Loucas, repetia eu, insistentemente, perante a ainda resistente esperança de quem espera mais da vida, loucas, as pessoas são loucas, enquanto inumerava histórias e desvendava motivações, encenando um palco, dispondo as luzes e os adereços, por acaso quero ser ministro de uma religião anti-social por não me adequar ao mundo?
Talvez num outro mundo, ou noutro tempo, tivesse eu a consciência para tal, e revoltar-me-ia com aquela indolência de final da tarde, com os matizes cinzentos com que ainda perspectivávamos as coisas apesar do dia estar de sol. Mas como sou, como sou, pergunto-me a mim mesmo sem achar resposta, ou mesmo sem achar resposta no interlocutor, quem nos ensinou a nós o cinismo ou a maldade, a hipocrisia e a falsidade. Mais do que isso, perguntaria se achasse que por acaso existe uma resposta para isso, o que nos levou a aceitar essas lições como verdadeiras e válidas integrando-as em nós?
Será só desilusão, ou tão só, falta de esperança?
A melhor resposta para isso reside naquele travo, como o do café proibíndo o cigarro, de injustiça que nos parece perseguir como um fantasma.
Crescemos acreditando que a um esforço válido se seguiria uma recompensa proporcional. Como a escalada dificil a uma figueira arriscando a repreensão do nosso avô, somente porque no topo estariam aqueles figos pretos a adquirir negrume bastante para fazerem deles um fruto não excessivamente doce.
No mundo real, ou da gente grande, como lhe quiserem chamar, não abundam recompensas, abunda, isso sim, frutos esparsos, apetecíveis, mas sem ramos para lá chegar que não os da sorte, fortuna, influências ou status. E a esses, caro amigo, de pouco vale o esforço ou compaixão.
E não se fazem de queixas os nossos dias, mas de uma cristianíssima vontade de dar a outra face.
Se depois de outro estalo, outro estalo se segue, resta-nos uma última tentativa do orgulho para permanecer de pé, e uma solidariedade bastante que nos compele a bater com a mão no ombro do nosso amigo e dizer-lhe:

"tu já passaste por muito..."

Um abraço sentido.


\me on god is an astronaut "far from refuge"

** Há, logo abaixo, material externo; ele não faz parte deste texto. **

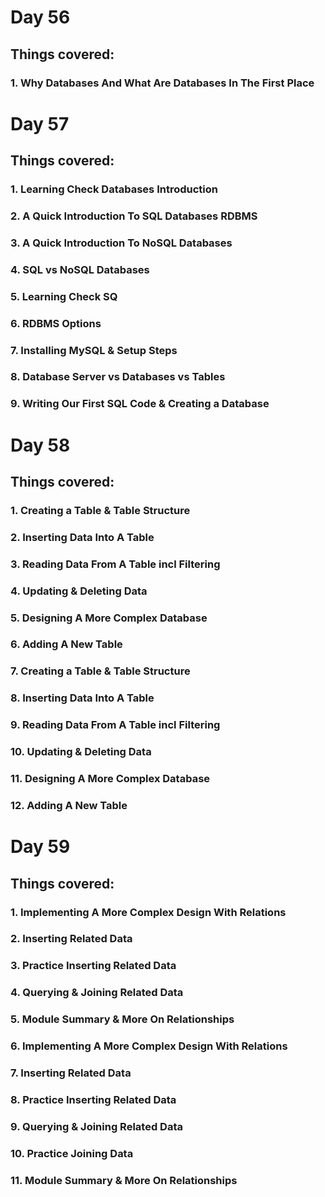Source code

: # Day 56
## Things covered:
### 1. Why Databases And What Are Databases In The First Place
# Day 57
## Things covered:
### 1. Learning Check Databases Introduction
### 2. A Quick Introduction To SQL Databases RDBMS
### 3. A Quick Introduction To NoSQL Databases
### 4. SQL vs NoSQL Databases
### 5. Learning Check SQ
### 6. RDBMS Options
### 7. Installing MySQL & Setup Steps
### 8. Database Server vs Databases vs Tables
### 9. Writing Our First SQL Code & Creating a Database
# Day 58
## Things covered:
### 1. Creating a Table & Table Structure
### 2. Inserting Data Into A Table
### 3. Reading Data From A Table incl Filtering
### 4. Updating & Deleting Data
### 5. Designing A More Complex Database
### 6. Adding A New Table
### 7. Creating a Table & Table Structure
### 8. Inserting Data Into A Table
### 9. Reading Data From A Table incl Filtering
### 10. Updating & Deleting Data
### 11. Designing A More Complex Database
### 12. Adding A New Table
# Day 59
## Things covered:
### 1. Implementing A More Complex Design With Relations
### 2. Inserting Related Data
### 3. Practice Inserting Related Data
### 4. Querying & Joining Related Data
### 5. Module Summary & More On Relationships
### 6. Implementing A More Complex Design With Relations
### 7. Inserting Related Data
### 8. Practice Inserting Related Data
### 9. Querying & Joining Related Data
### 10. Practice Joining Data
### 11. Module Summary & More On Relationships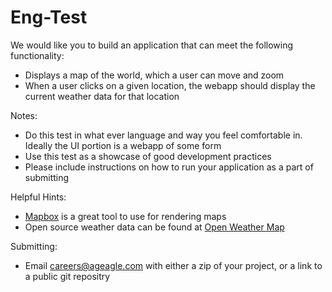 # Eng-Test

We would like you to build an application that can meet the following functionality:

* Displays a map of the world, which a user can move and zoom 
* When a user clicks on a given location, the webapp should display the current weather data for that location 

Notes:

* Do this test in what ever language and way you feel comfortable in. Ideally the UI portion is a webapp of some form
* Use this test as a showcase of good development practices
* Please include instructions on how to run your application as a part of submitting

Helpful Hints:

* [Mapbox](https://docs.mapbox.com/mapbox-gl-js/overview/) is a great tool to use  for rendering maps
* Open source weather data can be found at [Open Weather Map](https://openweathermap.org/current)

Submitting:

* Email careers@ageagle.com with either a zip of your project, or a link to a public git repositry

Saturday, February 02, 2008

Pós-Modernos.

Sinto-me velho.
E não o digo por me pesarem os dias, ou as pernas, ou qualquer outra parte de mim que se arrasta no tempo.
Digo-o porque no dia de hoje ainda me estranho com a intemporalidade das coisas.

Lembro-me de uma vez, há já muito tempo atrás, ler numa aula um conto qualquer de Eça de Queiroz. Estabelecia-se um paralelismo com uma frase batida de um pensador que eu só li um par de anos depois de ter lido aquele conto. Esse pensador, Nietzsche, dizia que aquilo que não contas ao teu maior amigo, contas com maior facilidade a um estranho numa estalagem. Isto para dizer que provavelmente só saindo dessa imagem que criamos para quem queremos que goste de nós é que podemos falar dos segredos mais profundos...
Mas voltando ao nosso bem mais português Eça, contava ele sobre certa figura escorreita, de olhar digno e pose certa, metido dentro de um fato barato mas digno, barbeado na perfeição, que se deliciava com um cálice de Porto após uma regrada refeição, sobre este, insisto eu, tudo se falava, ou indicava, uma rectidão moral à prova de bala, um carácter granítico, um homem de honra portanto. E sobre ele caíria uma tragédia como que provando o seu carácter, para ver se a sua vontade cederia perante as várias tentações da carne... acho eu... que a esta hora a memória já não é certa quanto a factos ou argumentos. Se a história não for assim que me perdoem o erro, mas se a reinvento aqui, é tão só para provar a afirmação de que estou velho, ou pelo menos ultrapassado, e que pouco valor tenho excepto para uma qualquer colecção de museu perdido, destinado a visitas de estudo ou turistas nipónicos.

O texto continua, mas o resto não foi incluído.